Archive Notice - OSHA Archive

NOTICE: This is an OSHA Archive Document, and may no longer represent OSHA Policy. It is presented here as historical content, for research and review purposes only.

OSHA requirements are set by statute, standards and regulations. Our interpretation letters explain these requirements and how they apply to particular circumstances, but they cannot create additional employer obligations. This letter constitutes OSHA's interpretation of the requirements discussed. Note that our enforcement guidance may be affected by changes to OSHA rules. Also, from time to time we update our guidance in response to new information. To keep apprised of such developments, you can consult OSHA's website at

September 11, 1995

Mr. Stuart Flatow
Occupational Health Specialist
American Trucking Associations
2200 Mill Road
Alexandria, Virginia 22314-4677

Dear Mr.
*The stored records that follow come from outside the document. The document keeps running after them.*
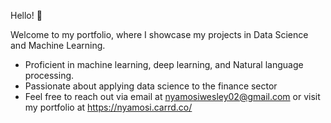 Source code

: 
Hello! 👋

Welcome to my portfolio, where I showcase my projects in Data Science and Machine Learning.

- Proficient in machine learning, deep learning, and Natural language processing.
- Passionate about applying data science to the finance sector
- Feel free to reach out via email at nyamosiwesley02@gmail.com or visit my portfolio at https://nyamosi.carrd.co/
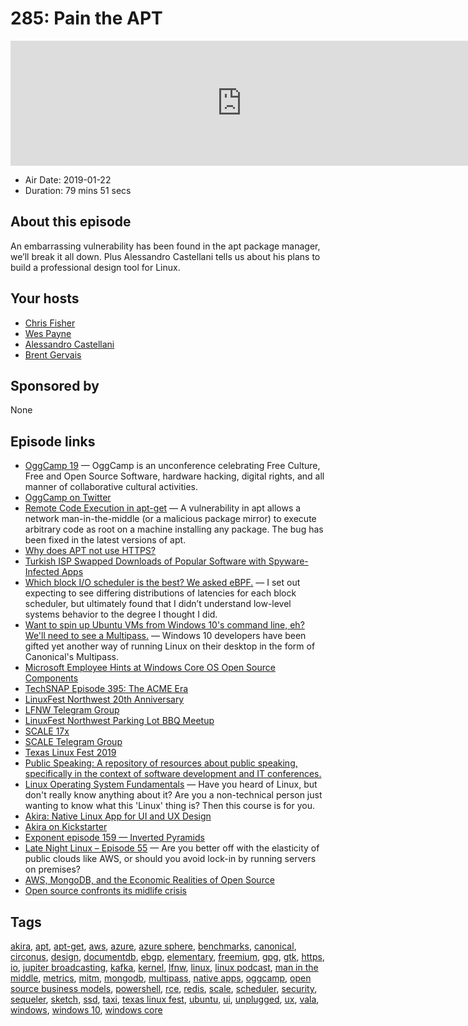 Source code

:# 285: Pain the APT

<iframe src="https://player.fireside.fm/v2/RUkczH-V+xgmsA2mA?theme=dark" width="740" height="200" frameborder="0" scrolling="no"></iframe>

* Air Date: 2019-01-22
* Duration: 79 mins 51 secs

## About this episode

An embarrassing vulnerability has been found in the apt package manager, we’ll break it all down. Plus Alessandro Castellani tells us about his plans to build a professional design tool for Linux.

## Your hosts
* [Chris Fisher](https://linuxunplugged.com/hosts/chrislas)
* [Wes Payne](https://linuxunplugged.com/hosts/wes)
* [Alessandro Castellani](https://linuxunplugged.com/guests/alessandro)
* [Brent Gervais](https://linuxunplugged.com/guests/brentgervais)

## Sponsored by

None



## Episode links

  * [OggCamp 19](https://oggcamp.org/ "OggCamp 19") — OggCamp is an unconference celebrating Free Culture, Free and Open Source Software, hardware hacking, digital rights, and all manner of collaborative cultural activities.
  * [OggCamp on Twitter](https://twitter.com/oggcamp "OggCamp on Twitter")
  * [Remote Code Execution in apt-get](https://justi.cz/security/2019/01/22/apt-rce.html "Remote Code Execution in apt-get") — A vulnerability in apt allows a network man-in-the-middle (or a malicious package mirror) to execute arbitrary code as root on a machine installing any package. The bug has been fixed in the latest versions of apt.
  * [Why does APT not use HTTPS?](https://whydoesaptnotusehttps.com/ "Why does APT not use HTTPS?")
  * [Turkish ISP Swapped Downloads of Popular Software with Spyware-Infected Apps](https://www.bleepingcomputer.com/news/security/turkish-isp-swapped-downloads-of-popular-software-with-spyware-infected-apps/ "Turkish ISP Swapped Downloads of Popular Software with Spyware-Infected Apps")
  * [Which block I/O scheduler is the best? We asked eBPF.](https://www.circonus.com/2019/01/which-block-i-o-scheduler-is-the-best-we-asked-ebpf/ "Which block I/O scheduler is the best? We asked eBPF.") — I set out expecting to see differing distributions of latencies for each block scheduler, but ultimately found that I didn’t understand low-level systems behavior to the degree I thought I did.
  * [Want to spin up Ubuntu VMs from Windows 10's command line, eh? We'll need to see a Multipass.](https://www.theregister.co.uk/2019/01/22/multipass/ "Want to spin up Ubuntu VMs from Windows 10's command line, eh? We'll need to see a Multipass.") — Windows 10 developers have been gifted yet another way of running Linux on their desktop in the form of Canonical's Multipass. 
  * [Microsoft Employee Hints at Windows Core OS Open Source Components](https://www.tomshardware.com/news/microsoft-employee-leaks-windows-core-open-source-components,38476.html "Microsoft Employee Hints at Windows Core OS Open Source Components")
  * [TechSNAP Episode 395: The ACME Era](https://techsnap.systems/395 "TechSNAP Episode 395: The ACME Era")
  * [LinuxFest Northwest 20th Anniversary](https://linuxfestnorthwest.org/conferences/2019 "LinuxFest Northwest 20th Anniversary")
  * [LFNW Telegram Group](https://t.me/linuxfest2019 "LFNW Telegram Group")
  * [LinuxFest Northwest Parking Lot BBQ Meetup](https://www.meetup.com/jupiterbroadcasting/events/258303320/ "LinuxFest Northwest Parking Lot BBQ Meetup")
  * [SCALE 17x](https://www.socallinuxexpo.org/scale/17x "SCALE 17x")
  * [SCALE Telegram Group](https://t.me/joinchat/DgyWhBZyAm7Q18a2NBkElw "SCALE Telegram Group")
  * [Texas Linux Fest 2019](https://2019.texaslinuxfest.org/ "Texas Linux Fest 2019")
  * [Public Speaking: A repository of resources about public speaking, specifically in the context of software development and IT conferences.](https://github.com/vmbrasseur/Public_Speaking#proposing-talks "Public Speaking: A repository of resources about public speaking, specifically in the context of software development and IT conferences.")
  * [Linux Operating System Fundamentals](https://linuxacademy.com/linux/training/course/name/linux-operating-system-fundamentals "Linux Operating System Fundamentals") — Have you heard of Linux, but don't really know anything about it? Are you a non-technical person just wanting to know what this 'Linux' thing is? Then this course is for you.
  * [Akira: Native Linux App for UI and UX Design](https://github.com/Alecaddd/Akira "Akira: Native Linux App for UI and UX Design")
  * [Akira on Kickstarter](https://www.kickstarter.com/projects/alecaddd/akira-the-linux-design-tool/?ref=kicktraq "Akira on Kickstarter")
  * [Exponent episode 159 — Inverted Pyramids](https://exponent.fm/episode-159-inverted-pyramids/ "Exponent episode 159 — Inverted Pyramids")
  * [Late Night Linux – Episode 55](https://latenightlinux.com/late-night-linux-episode-55/ "Late Night Linux – Episode 55") — Are you better off with the elasticity of public clouds like AWS, or should you avoid lock-in by running servers on premises?
  * [AWS, MongoDB, and the Economic Realities of Open Source](https://stratechery.com/2019/aws-mongodb-and-the-economic-realities-of-open-source/ "AWS, MongoDB, and the Economic Realities of Open Source")
  * [Open source confronts its midlife crisis](http://dtrace.org/blogs/bmc/2018/12/14/open-source-confronts-its-midlife-crisis/ "Open source confronts its midlife crisis")



## Tags

[akira](https://linuxunplugged.com/tags/akira), [apt](https://linuxunplugged.com/tags/apt), [apt-get](https://linuxunplugged.com/tags/apt-get), [aws](https://linuxunplugged.com/tags/aws), [azure](https://linuxunplugged.com/tags/azure), [azure sphere](https://linuxunplugged.com/tags/azure%20sphere), [benchmarks](https://linuxunplugged.com/tags/benchmarks), [canonical](https://linuxunplugged.com/tags/canonical), [circonus](https://linuxunplugged.com/tags/circonus), [design](https://linuxunplugged.com/tags/design), [documentdb](https://linuxunplugged.com/tags/documentdb), [ebgp](https://linuxunplugged.com/tags/ebgp), [elementary](https://linuxunplugged.com/tags/elementary), [freemium](https://linuxunplugged.com/tags/freemium), [gpg](https://linuxunplugged.com/tags/gpg), [gtk](https://linuxunplugged.com/tags/gtk), [https](https://linuxunplugged.com/tags/https), [io](https://linuxunplugged.com/tags/io), [jupiter broadcasting](https://linuxunplugged.com/tags/jupiter%20broadcasting), [kafka](https://linuxunplugged.com/tags/kafka), [kernel](https://linuxunplugged.com/tags/kernel), [lfnw](https://linuxunplugged.com/tags/lfnw), [linux](https://linuxunplugged.com/tags/linux), [linux podcast](https://linuxunplugged.com/tags/linux%20podcast), [man in the middle](https://linuxunplugged.com/tags/man%20in%20the%20middle), [metrics](https://linuxunplugged.com/tags/metrics), [mitm](https://linuxunplugged.com/tags/mitm), [mongodb](https://linuxunplugged.com/tags/mongodb), [multipass](https://linuxunplugged.com/tags/multipass), [native apps](https://linuxunplugged.com/tags/native%20apps), [oggcamp](https://linuxunplugged.com/tags/oggcamp), [open source business models](https://linuxunplugged.com/tags/open%20source%20business%20models), [powershell](https://linuxunplugged.com/tags/powershell), [rce](https://linuxunplugged.com/tags/rce), [redis](https://linuxunplugged.com/tags/redis), [scale](https://linuxunplugged.com/tags/scale), [scheduler](https://linuxunplugged.com/tags/scheduler), [security](https://linuxunplugged.com/tags/security), [sequeler](https://linuxunplugged.com/tags/sequeler), [sketch](https://linuxunplugged.com/tags/sketch), [ssd](https://linuxunplugged.com/tags/ssd), [taxi](https://linuxunplugged.com/tags/taxi), [texas linux fest](https://linuxunplugged.com/tags/texas%20linux%20fest), [ubuntu](https://linuxunplugged.com/tags/ubuntu), [ui](https://linuxunplugged.com/tags/ui), [unplugged](https://linuxunplugged.com/tags/unplugged), [ux](https://linuxunplugged.com/tags/ux), [vala](https://linuxunplugged.com/tags/vala), [windows](https://linuxunplugged.com/tags/windows), [windows 10](https://linuxunplugged.com/tags/windows%2010), [windows core](https://linuxunplugged.com/tags/windows%20core)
Flatow:

Thank you for your letter dated August 21, requesting confirmation of guidance for recording injuries and illnesses which occur at other employers' premises. Whenever possible, I will refer to the Recordkeeping Guidelines for Occupational Injuries and Illnesses by citing the appropriate page and Q&A numbers.

When determining who should record work related injuries and illnesses of contract employees, the primary factor to be considered is who supervises these workers on a day-to-day basis. If contract employees are subject to the supervision of the using firm, the using firm must keep the records for these personnel (Q&A A-2 on page 24). Additionally, the degree of supervision necessary to determine the employer/employee relationship is stated on page 24, Q&A A-1: "Employee status generally exists when the employer supervises not only the output, product or result to be accomplished by the person's work, but also the details, means, methods and processes by which the work objective is accomplished."

Work related injuries and illnesses which occur to a truck driver who is present at a work location other than his or her employer's premises, and who does not receive "day-to-day supervision" from the contracting or using firm, must be recorded on the Log of the employer of the truck driver.

Generally, independent truck drivers operating on a contract basis are not considered employees of the using firm and injuries and illnesses occurring to these workers should not be recorded on the using firm's log (page 25, Q&A A-4). Again, the determination of employer/employee relationship must be made based on the degree of day-to-day supervision given by the using firm.